Hello, I am seeking advice with regards to WASI usability and the wasmtime linker interface (C API).
I am left with no choice but to use the C linker interface in order to use WASI (even though I would very, very, much rather avoid it), but it is very unclear to me how it should be used (the other choice which we are considering is to drop support for Wasmtime entirely and go with other runtimes that commit to supporting WASI with the wasm-c-api). I am aware of https://github.com/bytecodealliance/wasmtime/issues/2974.
In this project (Nginx Wasm embedding), with other runtimes (with which it is possible to use the wasm-c-api only, even with WASI), each created instance is tied to a connection in Nginx. Each instance gets a number of env
(host) function imports, all created via wasm_func_new_with_env(store, type, cb, ctx)
, where ctx
is a pointer to said connection which can thus be retrieved from within the host function.

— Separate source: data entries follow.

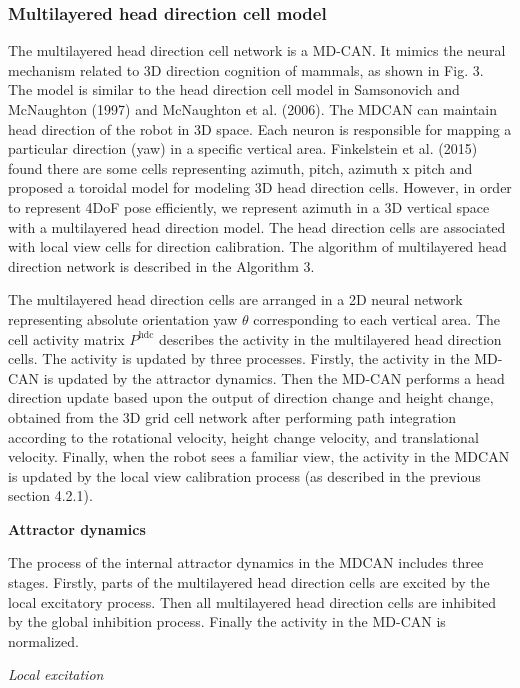 \subsubsection{Multilayered head direction cell model}

The multilayered head direction cell network is a MD-CAN. 
It mimics the neural mechanism related to 3D direction cognition of mammals, as shown in Fig. 3. 
The model is similar to the head direction cell model in Samsonovich and McNaughton (1997) and McNaughton et al. (2006). 
The MDCAN can maintain head direction of the robot in 3D space. 
Each neuron is responsible for mapping a particular direction (yaw) in a specific vertical area. 
Finkelstein et al. (2015) found there are some cells representing azimuth, pitch, azimuth x pitch and proposed a toroidal model for modeling 3D head direction cells. 
However, in order to represent 4DoF pose efficiently, we represent azimuth in a 3D vertical space with a multilayered head direction model. 
The head direction cells are associated with local view cells for direction calibration. 
The algorithm of multilayered head direction network is described in the Algorithm 3.


The multilayered head direction cells are arranged in a 2D neural network representing absolute orientation yaw $\theta$ corresponding to each vertical area. 
The cell activity matrix $P^{\text{hdc}}$ describes the activity in the multilayered head direction cells. 
The activity is updated by three processes. 
Firstly, the activity in the MD-CAN is updated by the attractor dynamics. 
Then the MD-CAN performs a head direction update based upon the output of direction change and height change, obtained from the 3D grid cell network after performing path integration according to the rotational velocity, height change velocity, and translational velocity. 
Finally, when the robot sees a familiar view, the activity in the MDCAN is updated by the local view calibration process (as described in the previous section 4.2.1).


\textbf{Attractor dynamics}

The process of the internal attractor dynamics in the MDCAN includes three stages. 
Firstly, parts of the multilayered head direction cells are excited by the local excitatory process. 
Then all multilayered head direction cells are inhibited by the global inhibition process. 
Finally the activity in the MD-CAN is normalized.


\textit{Local excitation}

Now with the _Wasmtime_ C API _and_ the requirement to enable WASI, I don't really see a way to achieve an equivalent to this except if each instance gets a different linker, and each imported host function is defined with wasmtime_linker_define_func
where data
is the aforementioned ctx
. Is this acceptable/by design? I am under the impression that wasmtime_context_set_data
was designed for this purpose, unfortunately I don't see an equivalent in the wasm-c-api for other runtimes to store some context alongside a wasm_store_t
, which still leaves us in an incompatible state with regards to compatibility with other runtimes - unless I am missing something?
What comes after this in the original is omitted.